Note that "$+$" denotes the direct sum which means each element $G$ is expressed in one and only one way as sum of the subgroups $G_i$ and the intersection of $G_i$ and $G_j$ is only the identity. Also, I am using additive notation here. Some text may use multiplicative notation. Also, it is previously proven in a different problem that $pG$ is a subgroup of $G$.

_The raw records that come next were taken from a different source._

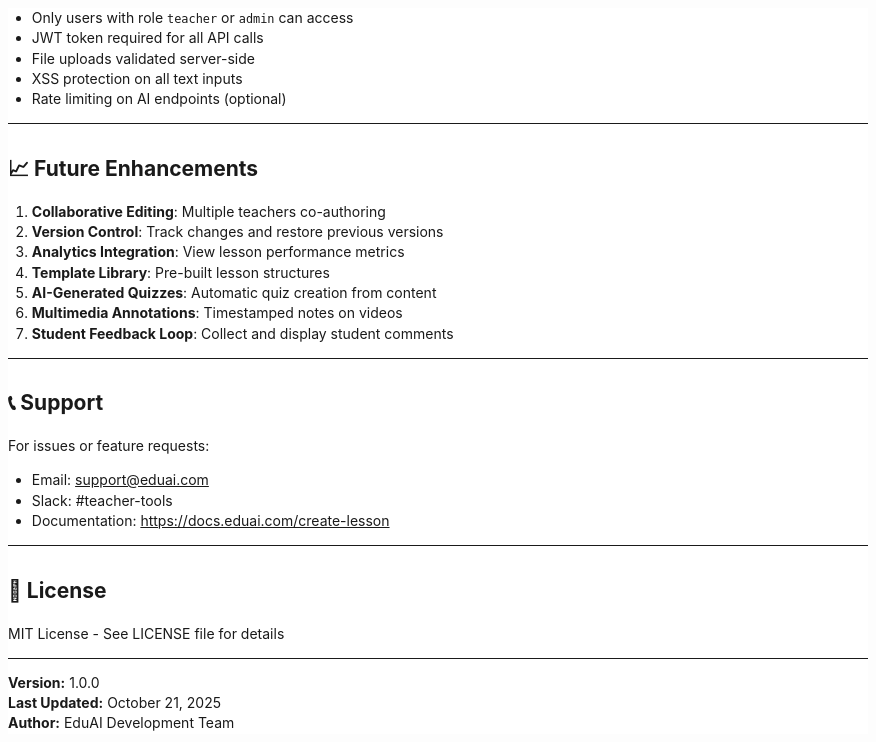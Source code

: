 - Only users with role `teacher` or `admin` can access
- JWT token required for all API calls
- File uploads validated server-side
- XSS protection on all text inputs
- Rate limiting on AI endpoints (optional)

---

## 📈 Future Enhancements

1. **Collaborative Editing**: Multiple teachers co-authoring
2. **Version Control**: Track changes and restore previous versions
3. **Analytics Integration**: View lesson performance metrics
4. **Template Library**: Pre-built lesson structures
5. **AI-Generated Quizzes**: Automatic quiz creation from content
6. **Multimedia Annotations**: Timestamped notes on videos
7. **Student Feedback Loop**: Collect and display student comments

---

## 📞 Support

For issues or feature requests:
- Email: support@eduai.com
- Slack: #teacher-tools
- Documentation: https://docs.eduai.com/create-lesson

---

## 📄 License

MIT License - See LICENSE file for details

---

**Version:** 1.0.0  
**Last Updated:** October 21, 2025  
**Author:** EduAI Development Team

Now I actually had no problem with most of this problem except the final step where I had to show that elements of $pG$ can be expressed uniquely. It is not too hard to show an element in $pG$ can be expressed as the sum of elements in $pG_1+pG_2+...+pG_n$ so I only need to show uniqueness. I tried to show this by contradiction:
Suppose, we have two diffent expressions of $pg$ so $pg=pg_1'+pg_2'+...+pg_n'=pg_1+pg_2+...+pg_n.$ From here, I am not sure how to show that each $pg_i'=pg_i$. Of course, it is not a valid group operation to just divide by $p.$
Instead of showing uniqueness of decomposition it is easier to show that for each $i$ we have $pG_i \cap \sum_{j\neq i} pG_j = \{0\}$. To do that you can argue with contradiction. Let $0 \neq z \in pG_i \cap \sum_{j\neq i} pG_j$. So $z = pg_i = \sum_{j\neq i} pg_j$ for some $g_k \in G_k$ for $k=1,\dots, n$. Since $pg_k = g_k + g_k + \dots + g_k$ for each $k$ and $G_k$ is a subgroup of $G$ we have $pg_k \in G_k$ for each $k=1,\dots, n$. This implies that $z \in G_i \cap \sum_{j\neq i} G_j = \{0\}$, a contradiction!